The story behind the Irish organic dairy company that's selling cheese to the French

Waterford-based co-op the Little Milk Company exports to 17 countries worldwide.

By Killian Woods Reporter, Fora

SELLING CHEESE TO the French may sound a little like exporting sand to the Middle East – but an Irish dairy co-op has proved it’s far from an impossible task.

The Little Milk Company, a Waterford-based outfit set up by a group of 10 organic farmers in 2008, started out as a plan to get producers a better return for their milk and escape the fluctuating prices.

However since 2012, the company has branched into cheese products – which it now exports to 17 countries, with Thailand the latest market added this week.

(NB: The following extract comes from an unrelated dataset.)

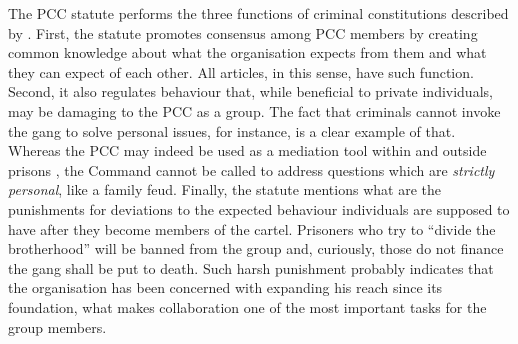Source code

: The PCC statute performs the three functions of criminal constitutions described by \citet[]{leeson2010criminal}. First, the statute promotes consensus among PCC members by creating common knowledge about what the organisation expects from them and what they can expect of each other. All articles, in this sense, have such function. Second, it also regulates behaviour that, while beneficial to private individuals, may be damaging to the PCC as a group. The fact that criminals cannot invoke the gang to solve personal issues, for instance, is a clear example of that. Whereas the PCC may indeed be used as a mediation tool within and outside prisons \citep[]{dias2009ocupando}, the Command cannot be called to address questions which are \textit{strictly personal}, like a family feud. Finally, the statute mentions what are the punishments for deviations to the expected behaviour individuals are supposed to have after they become members of the cartel. Prisoners who try to ``divide  the  brotherhood'' will be banned from the group and, curiously, those do not finance the gang shall be put to death. Such harsh punishment probably indicates that the organisation has been concerned with expanding his reach since its foundation, what makes collaboration one of the most important tasks for the group members.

Conor Mulhall, who has been chief executive of the company since its launch, says the business has already had some notable successes – not least carving out a niche in the French cheese market.

“To be honest we wouldn’t have looked at France – only Bord Bia had a trade show coming up in the country and we thought should we give it a go,” he says.

“We went over there and got a super reaction to our products, and we learned that the French buy so much cheese per head of population that it’s actually natural market for us to be in.”

2014-05-07 09.33.31 Conor Mulhall (centre)
Source: The Little Milk Company

Get them young

Four years ago, the Little Milk Company ended its first fully fledged year in business with products in SuperValu and Tesco stores, while it also exported its first shipment to Germany.

However the overseas business has grown exponentially since 2013. While exports once accounted for only 5% of its trade, now the company ships 80% of its products outside Ireland.

The German market has been the backbone of this growth, says Mulhall, because consumers there buy into the “clean, green view of an outdoor Irish cow”.

But demographics are also coming into play in Europe’s largest economy – which in 2014 recorded the lowest birthrate of any major nation – leading to a boom in organic sales.

“The Germans never get past the first child so nothing is too good for their kids, and the easiest person to sell organic food to is a mother for her children,” Mulhall says.

Brewers Gold by The Little Milk Company FIXED LABEL Brewer's Gold cheese
Source: The Little Milk Company

Growing at home

The organic trend is also starting to take off in Irish shores – albeit from a much lower base. According to figures from Kantar Worldpanel Ireland, organic grocery sales in supermarkets jumped by nearly 24% last year to €142 million.

Mulhall says he believes the organic push from local consumers probably comes from people having more disposable income now after the pain of the recession but also as a reaction to events like the 2013 horse-meat scandal.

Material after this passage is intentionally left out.